Am Rande des Parkplatzes teilen sich alte und neue Bahntrasse und es beginnt der ausgewiesene 19 km lange
Rad- und Fussweg: 高知安芸自転車道.
Zugbrücke
Grosse Zugbrücke für einen kleinen Hafen. Öffent nehrmals täglich nach festem Zeitplan und spielt den Topact in dramatischen Videos:
www.youtube.com/watch?v=DR3InNzVcME
Links hinten die blaue Stahlbogenbrücke am Bahnhof Yasu, rechts zwischen den Häusern die Radtrasse auf dem Weg zum 1. Tunnel.
Unterführung in Tei-Kan
Die ersten 11.8km der Bahnstecke vom Knotenpunkt Gomen bis hier oberhalb der Hafens Yasu waren schon 1925 fertig.
Mit dem Bau der folgenden Tunnel wurde 1929 begonnen.
Erster Tunnel 156m, zweiter Tunnel 106m, Eröffnung der gesamten Stecke bis Aki 1930, Elektrifizierung im Jahr 1949.
Seitenkō Tunnel
Die drei poetischen Zeichen über dem Portal
征天工 (Seitenkō)
lassen sich vielleicht als 'Gutes Werk erobert den Himmel' übersetzen.
Cycling Terminal
Hier zwischen den Tunneln geht es rechts abwärts direkt zum 'Konan city cycling terminal':
www.shioyajuku.com
Einfaches Hotel mit gutem Essen und grosser Auswahl an Fahrrädern.
Tōryūmon Tunnel
Das Motto am Ausgang des zweiten Tunnels
登龍門 (Tōryūmon).
Vielleicht 'Das Drachentor ist erreicht' ?
Alter Haltepunkt Gansei.
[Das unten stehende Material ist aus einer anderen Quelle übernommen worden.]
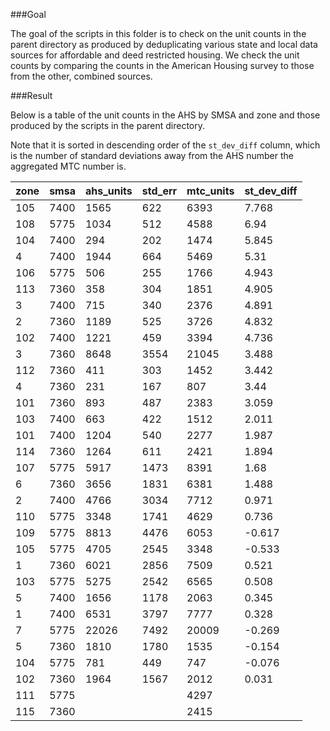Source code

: ###Goal

The goal of the scripts in this folder is to check on the unit counts in the parent directory as produced by deduplicating various state and local data sources for affordable and deed restricted housing. We check the unit counts by comparing the counts in the American Housing survey to those from the other, combined sources. 

###Result

Below is a table of the unit counts in the AHS by SMSA and zone and those produced by the scripts in the parent directory.

Note that it is sorted in descending order of the `st_dev_diff` column, which is the number of standard deviations away from the AHS number the aggregated MTC number is. 

| zone | smsa | ahs_units | std_err | mtc_units | st_dev_diff | 
|------|------|-----------|---------|-----------|-------------| 
| 105  | 7400 | 1565      | 622     | 6393      | 7.768       | 
| 108  | 5775 | 1034      | 512     | 4588      | 6.94        | 
| 104  | 7400 | 294       | 202     | 1474      | 5.845       | 
| 4    | 7400 | 1944      | 664     | 5469      | 5.31        | 
| 106  | 5775 | 506       | 255     | 1766      | 4.943       | 
| 113  | 7360 | 358       | 304     | 1851      | 4.905       | 
| 3    | 7400 | 715       | 340     | 2376      | 4.891       | 
| 2    | 7360 | 1189      | 525     | 3726      | 4.832       | 
| 102  | 7400 | 1221      | 459     | 3394      | 4.736       | 
| 3    | 7360 | 8648      | 3554    | 21045     | 3.488       | 
| 112  | 7360 | 411       | 303     | 1452      | 3.442       | 
| 4    | 7360 | 231       | 167     | 807       | 3.44        | 
| 101  | 7360 | 893       | 487     | 2383      | 3.059       | 
| 103  | 7400 | 663       | 422     | 1512      | 2.011       | 
| 101  | 7400 | 1204      | 540     | 2277      | 1.987       | 
| 114  | 7360 | 1264      | 611     | 2421      | 1.894       | 
| 107  | 5775 | 5917      | 1473    | 8391      | 1.68        | 
| 6    | 7360 | 3656      | 1831    | 6381      | 1.488       | 
| 2    | 7400 | 4766      | 3034    | 7712      | 0.971       | 
| 110  | 5775 | 3348      | 1741    | 4629      | 0.736       | 
| 109  | 5775 | 8813      | 4476    | 6053      | -0.617      | 
| 105  | 5775 | 4705      | 2545    | 3348      | -0.533      | 
| 1    | 7360 | 6021      | 2856    | 7509      | 0.521       | 
| 103  | 5775 | 5275      | 2542    | 6565      | 0.508       | 
| 5    | 7400 | 1656      | 1178    | 2063      | 0.345       | 
| 1    | 7400 | 6531      | 3797    | 7777      | 0.328       | 
| 7    | 5775 | 22026     | 7492    | 20009     | -0.269      | 
| 5    | 7360 | 1810      | 1780    | 1535      | -0.154      | 
| 104  | 5775 | 781       | 449     | 747       | -0.076      | 
| 102  | 7360 | 1964      | 1567    | 2012      | 0.031       | 
| 111  | 5775 |           |         | 4297      |             | 
| 115  | 7360 |           |         | 2415      |             | 
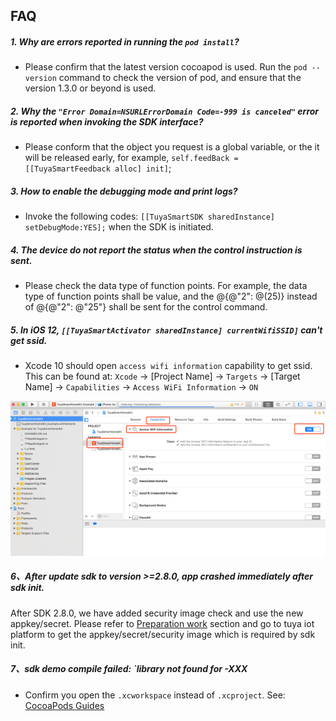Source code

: ## FAQ

##### 1. Why are errors reported in running the `pod install`? 

   - Please confirm that the latest version cocoapod is used. Run the `pod --version` command to check the version of pod, and ensure that the version 1.3.0 or beyond is used. 

##### 2. Why the `"Error Domain=NSURLErrorDomain Code=-999 is canceled"` error is reported when invoking the SDK interface? 

   - Please conform that the object you request is a global variable, or the it will be released early, for example, `self.feedBack = [[TuyaSmartFeedback alloc] init]`;

##### 3. How to enable the debugging mode and print logs? 

  - Invoke the following codes: `[[TuyaSmartSDK sharedInstance] setDebugMode:YES];` when the SDK is initiated. 

##### 4. The device  do not report the status when the control instruction is sent. 

  - Please check the data type of function points. For example, the data type of function points shall be value, and the @{@"2": @(25)} instead of @{@"2": @"25"} shall be sent for the control command.

##### 5. In iOS 12, `[[TuyaSmartActivator sharedInstance] currentWifiSSID]` can't get ssid.

   - Xcode 10 should open `access wifi information` capability to get ssid. This can be found at:
       `Xcode` -> [Project Name] -> `Targets` -> [Target Name] -> `Capabilities` -> `Access WiFi Information` -> `ON`

   ![](./images/ios-sdk-wifi-access.png)

##### 6、After update sdk to version >=2.8.0, app crashed immediately after sdk init.

After SDK 2.8.0, we have added security image check and use the new appkey/secret. Please refer to [Preparation work](./Preparation.md) section and go to tuya iot platform to get the appkey/secret/security image which is required by sdk init.

##### 7、sdk demo compile failed: `library not found for -XXX

- Confirm you open the `.xcworkspace` instead of `.xcproject`. See: [CocoaPods Guides](https://guides.cocoapods.org/)

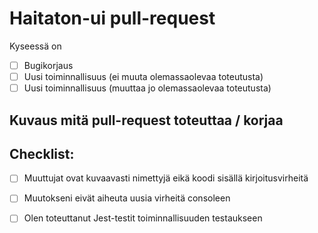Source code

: 
# Haitaton-ui pull-request

Kyseessä on

- [ ] Bugikorjaus
- [ ] Uusi toiminnallisuus (ei muuta olemassaolevaa toteutusta)
- [ ] Uusi toiminnallisuus (muuttaa jo olemassaolevaa toteutusta)

## Kuvaus mitä pull-request toteuttaa / korjaa

## Checklist:

- [ ] Muuttujat ovat kuvaavasti nimettyjä eikä koodi sisällä kirjoitusvirheitä
- [ ] Muutokseni eivät aiheuta uusia virheitä consoleen
- [ ] Olen toteuttanut Jest-testit toiminnallisuuden testaukseen


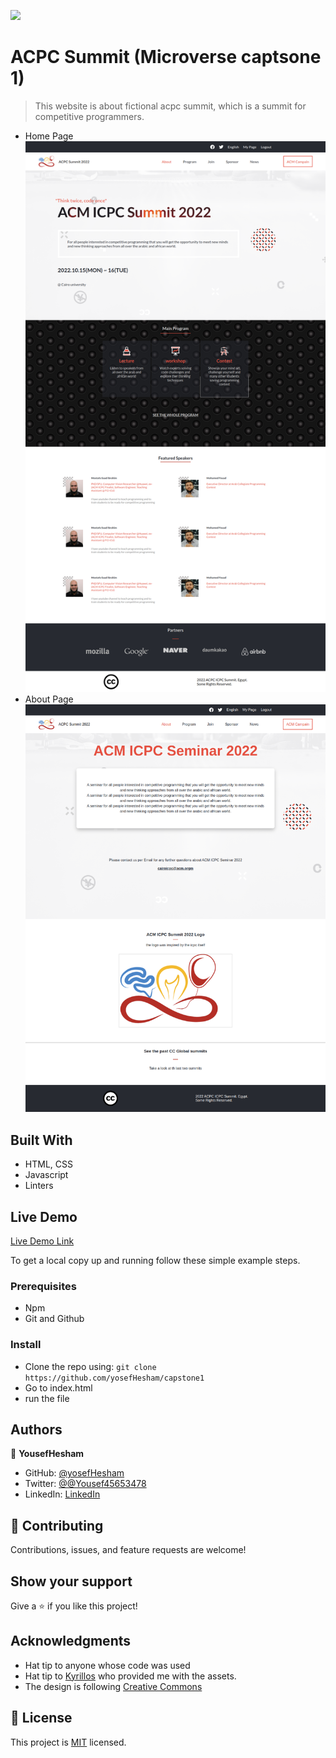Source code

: ![](https://img.shields.io/badge/Microverse-blueviolet)

# ACPC Summit (Microverse captsone 1)

> This website is about fictional acpc summit, which is a summit for competitive programmers.
- Home Page             
![](images/home.png)
- About Page
![](images/about.png)


## Built With

- HTML, CSS
- Javascript
- Linters

## Live Demo

[Live Demo Link](https://yosefhesham.github.io/capstone1/)


To get a local copy up and running follow these simple example steps.

### Prerequisites
- Npm
- Git and Github


### Install
- Clone the repo using: `git clone https://github.com/yosefHesham/capstone1`
- Go to index.html
- run the file

## Authors

👤 **YousefHesham**

- GitHub: [@yosefHesham](https://github.com/yosefHesham)
- Twitter: [@@Yousef45653478](https://twitter.com/@Yousef45653478)
- LinkedIn: [LinkedIn](https://www.linkedin.com/in/yousef-hesham-b132ba179/)

## 🤝 Contributing

Contributions, issues, and feature requests are welcome!

## Show your support

Give a ⭐️ if you like this project!

## Acknowledgments

- Hat tip to anyone whose code was used
- Hat tip to [Kyrillos](https://github.com/Bondok6) who provided me with the assets.
- The design is following [Creative Commons](https://www.behance.net/gallery/29845175/CC-Global-Summit-2015)

## 📝 License

This project is [MIT](./MIT.md) licensed.
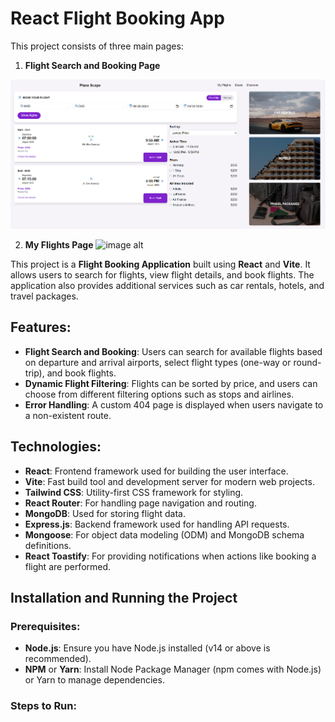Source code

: # React Flight Booking App


This project consists of three main pages:
1. **Flight Search and Booking Page**

![image alt](https://github.com/Oomar20/PlaneScape/blob/main/Main%20Page.png?raw=true)

2. **My Flights Page**
![image alt]([https://github.com/Oomar20/PlaneScape/blob/main/Main%20Page.png?raw=true](https://github.com/Oomar20/PlaneScape/blob/main/My%20Flights%20Page.png?raw=true))

This project is a **Flight Booking Application** built using **React** and **Vite**. It allows users to search for flights, view flight details, and book flights. The application also provides additional services such as car rentals, hotels, and travel packages.

## Features:
- **Flight Search and Booking**: Users can search for available flights based on departure and arrival airports, select flight types (one-way or round-trip), and book flights.
- **Dynamic Flight Filtering**: Flights can be sorted by price, and users can choose from different filtering options such as stops and airlines.
- **Error Handling**: A custom 404 page is displayed when users navigate to a non-existent route.

## Technologies:
- **React**: Frontend framework used for building the user interface.
- **Vite**: Fast build tool and development server for modern web projects.
- **Tailwind CSS**: Utility-first CSS framework for styling.
- **React Router**: For handling page navigation and routing.
- **MongoDB**: Used for storing flight data.
- **Express.js**: Backend framework used for handling API requests.
- **Mongoose**: For object data modeling (ODM) and MongoDB schema definitions.
- **React Toastify**: For providing notifications when actions like booking a flight are performed.

## Installation and Running the Project

### Prerequisites:
- **Node.js**: Ensure you have Node.js installed (v14 or above is recommended).
- **NPM** or **Yarn**: Install Node Package Manager (npm comes with Node.js) or Yarn to manage dependencies.

### Steps to Run:


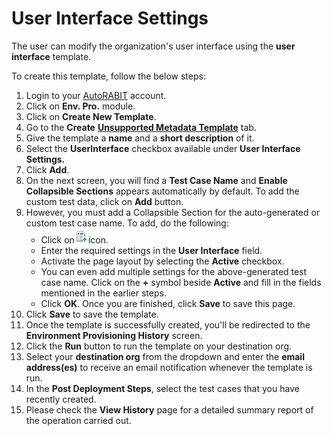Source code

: # User Interface Settings

The user can modify the organization's user interface using the **user interface** template.

To create this template, follow the below steps:

1. Login to your [AutoRABIT](https://www.autorabit.com/) account.
2. Click on **Env. Pro.** module.
3. Click on **Create New Template**.
4. Go to the **Create** [**Unsupported Metadata Template**](./) tab.
5. Give the template a **name** and a **short description** of it.
6. Select the **UserInterface** checkbox available under **User Interface Settings.**
7. Click **Add**.
8. On the next screen, you will find a **Test Case Name** and **Enable Collapsible Sections** appears automatically by default. To add the custom test data, click on **Add** button.&#x20;
9. However, you must add a Collapsible Section for the auto-generated or custom test case name. To add, do the following:
   * Click on![](<../../../../../.gitbook/assets/image (1478).png>)icon.
   * Enter the required settings in the **User Interface** field.&#x20;
   * Activate the page layout by selecting the **Active** checkbox.&#x20;
   * You can even add multiple settings for the above-generated test case name. Click on the **+** symbol beside **Active** and fill in the fields mentioned in the earlier steps.&#x20;
   * Click **OK**. Once you are finished, click **Save** to save this page.
10. Click **Save** to save the template.
11. Once the template is successfully created, you'll be redirected to the **Environment Provisioning History** screen.
12. Click the **Run** button to run the template on your destination org.
13. Select your **destination org** from the dropdown and enter the **email address(es)** to receive an email notification whenever the template is run.
14. In the **Post Deployment Steps**, select the test cases that you have recently created.&#x20;
15. Please check the **View History** page for a detailed summary report of the operation carried out.
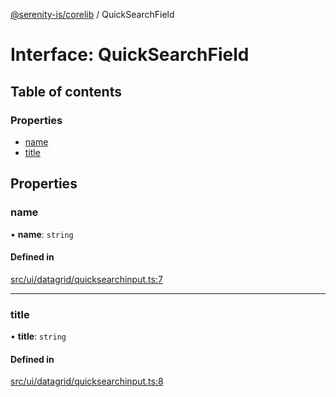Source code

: [@serenity-is/corelib](../README.md) / QuickSearchField

# Interface: QuickSearchField

## Table of contents

### Properties

- [name](QuickSearchField.md#name)
- [title](QuickSearchField.md#title)

## Properties

### name

• **name**: `string`

#### Defined in

[src/ui/datagrid/quicksearchinput.ts:7](https://github.com/serenity-is/serenity/blob/master/packages/corelib/src/ui/datagrid/quicksearchinput.ts#L7)

___

### title

• **title**: `string`

#### Defined in

[src/ui/datagrid/quicksearchinput.ts:8](https://github.com/serenity-is/serenity/blob/master/packages/corelib/src/ui/datagrid/quicksearchinput.ts#L8)
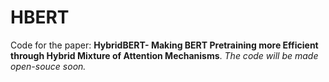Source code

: # HBERT
Code for the paper: **HybridBERT- Making BERT Pretraining more Efficient through Hybrid Mixture of Attention Mechanisms**.
*The code will be made open-souce soon.*
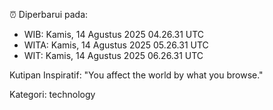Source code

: ⏰ Diperbarui pada:
- WIB: Kamis, 14 Agustus 2025 04.26.31 UTC
- WITA: Kamis, 14 Agustus 2025 05.26.31 UTC
- WIT: Kamis, 14 Agustus 2025 06.26.31 UTC

Kutipan Inspiratif:
"You affect the world by what you browse."


Kategori: technology

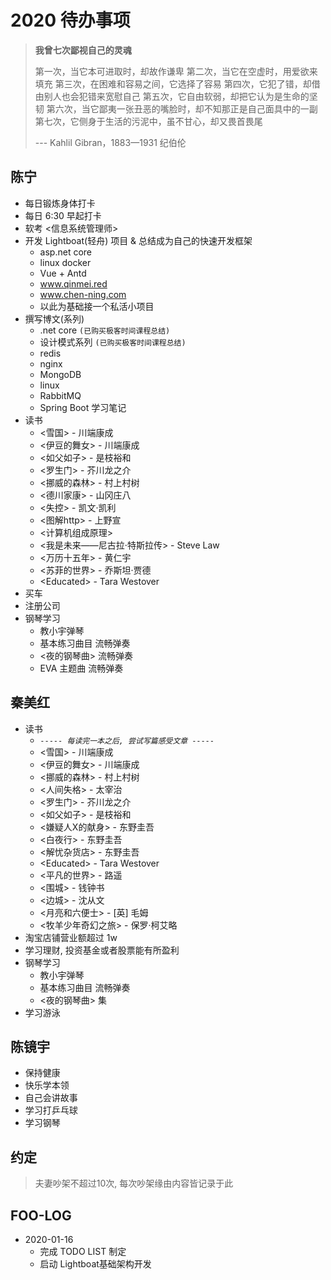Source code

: # 2020 待办事项
>  **我曾七次鄙视自己的灵魂**
>
>  第一次，当它本可进取时，却故作谦卑
>  第二次，当它在空虚时，用爱欲来填充
>  第三次，在困难和容易之间，它选择了容易
>  第四次，它犯了错，却借由别人也会犯错来宽慰自己
>  第五次，它自由软弱，却把它认为是生命的坚韧
>  第六次，当它鄙夷一张丑恶的嘴脸时，却不知那正是自己面具中的一副
>  第七次，它侧身于生活的污泥中，虽不甘心，却又畏首畏尾
>
> --- Kahlil Gibran，1883—1931 纪伯伦

## 陈宁

- 每日锻炼身体打卡
- 每日 6:30 早起打卡
- 软考 <信息系统管理师>
- 开发 Lightboat(轻舟) 项目 & 总结成为自己的快速开发框架
  - asp.net core
  - linux docker
  - Vue + Antd
  - www.qinmei.red
  - www.chen-ning.com
  - 以此为基础接一个私活小项目
- 撰写博文(系列)
  - .net core `(已购买极客时间课程总结)`
  - 设计模式系列 `(已购买极客时间课程总结)`
  - redis
  - nginx
  - MongoDB
  - linux
  - RabbitMQ
  - Spring Boot 学习笔记
- 读书
  - <雪国> - 川端康成
  - <伊豆的舞女> - 川端康成
  - <如父如子> - 是枝裕和
  - <罗生门> - 芥川龙之介
  - <挪威的森林> - 村上村树
  - <德川家康> - 山冈庄八
  - <失控> - 凯文·凯利
  - <图解http> - 上野宣
  - <计算机组成原理>
  - <我是未来——尼古拉·特斯拉传> - Steve Law
  - <万历十五年> - 黄仁宇
  - <苏菲的世界> - 乔斯坦·贾德
  - \<Educated> - Tara Westover
- 买车
- 注册公司
- 钢琴学习
  - 教小宇弹琴
  - 基本练习曲目 流畅弹奏
  - <夜的钢琴曲> 流畅弹奏
  - EVA 主题曲 流畅弹奏

## 秦美红

- 读书
  - *`----- 每读完一本之后, 尝试写篇感受文章 -----`*
  - <雪国> - 川端康成
  - <伊豆的舞女> - 川端康成
  - <挪威的森林> - 村上村树
  - <人间失格> - 太宰治
  - <罗生门> - 芥川龙之介
  - <如父如子> - 是枝裕和
  - <嫌疑人X的献身> - 东野圭吾
  - <白夜行> - 东野圭吾
  - <解忧杂货店> - 东野圭吾
  - \<Educated> - Tara Westover
  - <平凡的世界> - 路遥
  - <围城> - 钱钟书
  - <边城> - 沈从文
  - <月亮和六便士> - [英] 毛姆
  - <牧羊少年奇幻之旅> - 保罗·柯艾略
- 淘宝店铺营业额超过 1w
- 学习理财, 投资基金或者股票能有所盈利
- 钢琴学习
  - 教小宇弹琴
  - 基本练习曲目 流畅弹奏
  - <夜的钢琴曲> 集
- 学习游泳

## 陈镜宇
- 保持健康
- 快乐学本领
- 自己会讲故事
- 学习打乒乓球
- 学习钢琴

## 约定
> 夫妻吵架不超过10次, 每次吵架缘由内容皆记录于此

## FOO-LOG

- 2020-01-16
  - 完成 TODO LIST 制定
  - 启动 Lightboat基础架构开发
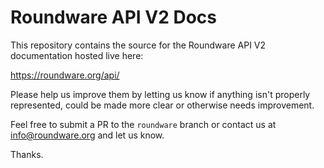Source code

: # Roundware API V2 Docs

This repository contains the source for the Roundware API V2 documentation hosted live here:

https://roundware.org/api/

Please help us improve them by letting us know if anything isn't properly represented, could be made more clear or otherwise needs improvement.

Feel free to submit a PR to the `roundware` branch or contact us at [info@roundware.org](mailto:info@roundware.org) and let us know.

Thanks.
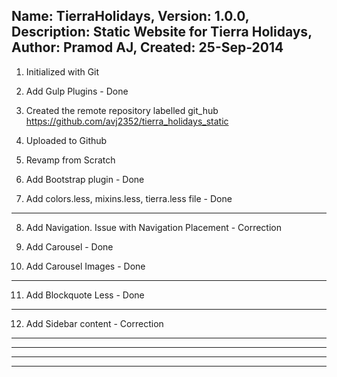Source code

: Name: TierraHolidays,
Version: 1.0.0,
Description: Static Website for Tierra Holidays,
Author: Pramod AJ,
Created: 25-Sep-2014
-----------------------------------------------------------------------------------
1. Initialized with Git 

2. Add Gulp Plugins - Done

3. Created the remote repository labelled git_hub
https://github.com/avj2352/tierra_holidays_static

4. Uploaded to Github

5. Revamp from Scratch

6. Add Bootstrap plugin - Done

7. Add colors.less, mixins.less, tierra.less file - Done

----------------------------------------------------------------------------------

8. Add Navigation. Issue with Navigation Placement - Correction

9. Add Carousel - Done

10. Add Carousel Images - Done

-----------------------------------------------------------------------------------

11. Add Blockquote Less - Done

-----------------------------------------------------------------------------------

12. Add Sidebar content  - Correction

-----------------------------------------------------------------------------------
-----------------------------------------------------------------------------------
-----------------------------------------------------------------------------------
-----------------------------------------------------------------------------------

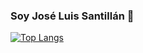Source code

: ### Soy José Luis Santillán 👋

[![Top Langs](https://github-readme-stats.vercel.app/api/top-langs/?username=JoseLuisSantillan&exclude_repo=github-readme-stats,JoseLuisSantillan.github.io)](https://github.com/JoseLuisSantillan/github-readme-stats)
<!--
**JoseLuisSantillan/JoseLuisSantillan** is a ✨ _special_ ✨ repository because its `README.md` (this file) appears on your GitHub profile.


[![Anurag's GitHub stats](https://github-readme-stats.vercel.app/api?username=JoseLuisSantillan)](https://github.com/anuraghazra/github-readme-stats)
Here are some ideas to get you started:

- 🔭 I’m currently working on ...
- 🌱 I’m currently learning ...
- 👯 I’m looking to collaborate on ...
- 🤔 I’m looking for help with ...
- 💬 Ask me about ...
- 📫 How to reach me: ...
- 😄 Pronouns: ...
- ⚡ Fun fact: ...
-->
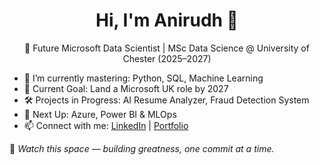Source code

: <h1 align="center">Hi, I'm Anirudh 👋</h1>
<p align="center">
🎯 Future Microsoft Data Scientist | MSc Data Science @ University of Chester (2025–2027)
</p>

- 🌱 I’m currently mastering: Python, SQL, Machine Learning
- 🧠 Current Goal: Land a Microsoft UK role by 2027
- 🛠 Projects in Progress: AI Resume Analyzer, Fraud Detection System
- 🔭 Next Up: Azure, Power BI & MLOps
- 📫 Connect with me: [LinkedIn](https://linkedin.com/in/YOURUSERNAME) | [Portfolio](#)

📌 *Watch this space — building greatness, one commit at a time.*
Die neue Strecke hoch oben.
Seahouse
Das Restaurant Seahouse. Feiner Béton Brut mit bester Aussicht.
Die richtige Location für ein 2. Frühstück mit frischem Croissant und grossem Cappuccino?
Leider nichts dergleichen, also weiter mit dem gerade gekauften Wasser von Lawson.
Zwei Schwestern
O-Ryō お龍 mit ihrer jüngeren Schwester
Kimi-Eda 君枝.
Unvergessen ist O-Ryō durch die dramatischen Ereignisse von 1866 als sie Sakamoto Ryōma,
den Samurai und grossen Kämpfer für die Meji Reformen, vor einem Mordanschlag rettete.
Beide heirateten und das moderne Paar reiste gemeinsam zu mehreren heissen Quellen, die erste Hochzeitsreise in Japan.
Vor der Mauer
Nicht immer gehts direkt auf der Bahntrasse sondern wie hier
auf der Seeseite der Schutzmauer.
Die neue Schnellstrasse E55 wird hoch über die Flussmündung geführt.
Durch die Baustelle für die neuen Brückenpfeiler ist der Weg vorläufig von
der roten Brücke bis zum Rastplatz Akano gesperrt,
Wanderer und Radfahrer müssen über die Landstrasse (Stand 5/2023).
Spurensuche
Im Bereich des Aki Fischerhafens zwischen Radweg und der Hauptstrasse die letzten
Spuren der historischen Bahnstrecke: zwei Schwellen, ein Stück Bahndamm, rostiges Wellblech und andere vergessende Dinge.
Pilgerweg
Blick auf den Hafen von Aki 安芸.
Die alte Bahntrasse ist auch Teil des Shikoku Pilgerwegs mit seinen 88 Tempeln.
Im Tagebuch einer erlebnisreichen Pilgerreise
https://shikoku-pilgerweg.de ist es die 18. Etappe auf dem Weg
vom Nr.27 Konomine-ji in Yasuda zum Tempel Nr.28 Dainichi-ji in Konan.
Fisch, Reis und Sake
In der Altstadt von Aki, bei der alten Sake Braurerei (Tosa-Kikusui) links, dann am grossen Krankenhaus der Stadt vorbei geht es
oberhalb des breiten Tals zum Mitsubishi Museum.
Zwischen Reisfeldern und traditionellen Scheunen entlang der
engen Strasse beginnt die kleine Zeitreise.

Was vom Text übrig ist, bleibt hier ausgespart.